Mīnishi is a biting north wind that blows from mid- to late-November. Before the mīnishi arrives, even our southern Okinawa is cool and pleasant from morning to evening, but overnight the breeze that was so agreeable becomes a bitter cold mīnishi. It is the wind that first makes Okinawan’s feel winter has arrived. Anyone who’s lived here knows that our sense of the changing season comes not from some almanac but rather from the feeling on our skin. The coming of the mīnishi is also when the migratory gray-faced buzzard makes its way from distant northern lands down south to Okinawa.
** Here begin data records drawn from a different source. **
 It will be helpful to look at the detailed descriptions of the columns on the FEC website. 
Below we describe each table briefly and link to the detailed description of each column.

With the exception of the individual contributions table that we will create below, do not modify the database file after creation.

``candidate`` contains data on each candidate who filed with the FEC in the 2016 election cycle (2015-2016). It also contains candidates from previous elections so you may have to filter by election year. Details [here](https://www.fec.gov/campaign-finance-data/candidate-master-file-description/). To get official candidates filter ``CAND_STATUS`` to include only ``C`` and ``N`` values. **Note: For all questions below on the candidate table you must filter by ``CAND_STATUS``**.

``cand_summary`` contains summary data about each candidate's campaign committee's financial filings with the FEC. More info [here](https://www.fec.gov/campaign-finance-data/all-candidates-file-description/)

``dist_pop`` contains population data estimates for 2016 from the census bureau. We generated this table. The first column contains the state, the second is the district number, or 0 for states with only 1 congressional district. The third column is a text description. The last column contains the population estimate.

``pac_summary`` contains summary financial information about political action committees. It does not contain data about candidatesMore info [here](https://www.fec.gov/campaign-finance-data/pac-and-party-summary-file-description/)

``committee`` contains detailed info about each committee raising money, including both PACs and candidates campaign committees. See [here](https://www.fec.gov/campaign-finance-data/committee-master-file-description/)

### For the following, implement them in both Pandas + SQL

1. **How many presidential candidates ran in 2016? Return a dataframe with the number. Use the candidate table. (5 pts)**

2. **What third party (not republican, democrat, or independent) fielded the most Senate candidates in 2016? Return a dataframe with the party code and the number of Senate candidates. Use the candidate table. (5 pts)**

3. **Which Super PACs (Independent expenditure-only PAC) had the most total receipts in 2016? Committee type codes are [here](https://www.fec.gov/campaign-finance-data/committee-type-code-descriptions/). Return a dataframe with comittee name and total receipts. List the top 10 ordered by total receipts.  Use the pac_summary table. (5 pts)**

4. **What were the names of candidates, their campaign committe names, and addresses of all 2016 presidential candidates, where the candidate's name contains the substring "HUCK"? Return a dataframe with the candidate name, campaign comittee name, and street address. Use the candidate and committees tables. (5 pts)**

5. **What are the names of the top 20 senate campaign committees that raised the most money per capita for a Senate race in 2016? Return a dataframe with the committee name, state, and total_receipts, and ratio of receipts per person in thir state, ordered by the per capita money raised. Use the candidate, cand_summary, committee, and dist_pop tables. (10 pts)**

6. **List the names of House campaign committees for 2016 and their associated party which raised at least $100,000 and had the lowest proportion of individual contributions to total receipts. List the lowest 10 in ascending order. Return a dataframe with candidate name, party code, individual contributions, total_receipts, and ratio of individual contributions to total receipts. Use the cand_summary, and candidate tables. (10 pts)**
 The day a mīnishi first blows, people don’t make a big deal of it—they don’t go around home, school, and work grinning and exclaiming “Mīnishi!”—but it’s not nothing either. Though meteorological observatories say there’s no definition for mīnishi, there were times where you’d see the headline, “Brrr! Mīnishi blowing” in the society pages of the newspaper.

There are many different reasons why people delight in this wind, but one reason is that you can at last wear long sleeves without getting any sidelong glances. For women acutely conscious of fashion trends, the mīnishi hails the turning point into a more elegant clothing season. Seeing women around town enjoying their winterwear, even men begin to feel Okinawa’s late winter season, back for another year. Students who, forced into their winterwear early by school uniform codes, complain endlessly about how hot they are view the mīnishi as their savior. 
 For Okinawans, who can spend two thirds of the year in T-shirts and shorts, “cold” is always remarkably fresh and dramatic. In the times before adequate heaters, I wonder if people found the mīnishi too bracing. In those days, people often expressed their care for others, particularly pregnant women, by saying, “If the mīnishi’s blowing, you be sure to treat yourself with grace” (the Okinawan way of saying “take care of yourself”).

There are other local sayings that also refer to cold weather, like “tunjībīsa,” which refers to the cold that visits on the winter solstice, or “mūchībīsa,” which refers to the chill on the eighth day of the twelfth month by the lunar calendar (early- to mid-November by the modern calendar)—this was a day set aside for making mūchī, an Okinawan mochi snack. This time of year is a strange one, because shockingly cold weather continues for days on end. I’m always impressed when I think of ancient peoples’ sense of the weather, which was based only on their first-hand experiences.
 In contrast to the mīnishi, Okinawans rarely pay any attention to summer winds. We have terms like urizun for the southern wind that portends spring or kāchibē for the southern wind that blows on the summer solstice, but you almost never hear those words anymore. For busy contemporary Okinawans, the blowing of the southern wind is unremarkable. I feel a little sorry for it.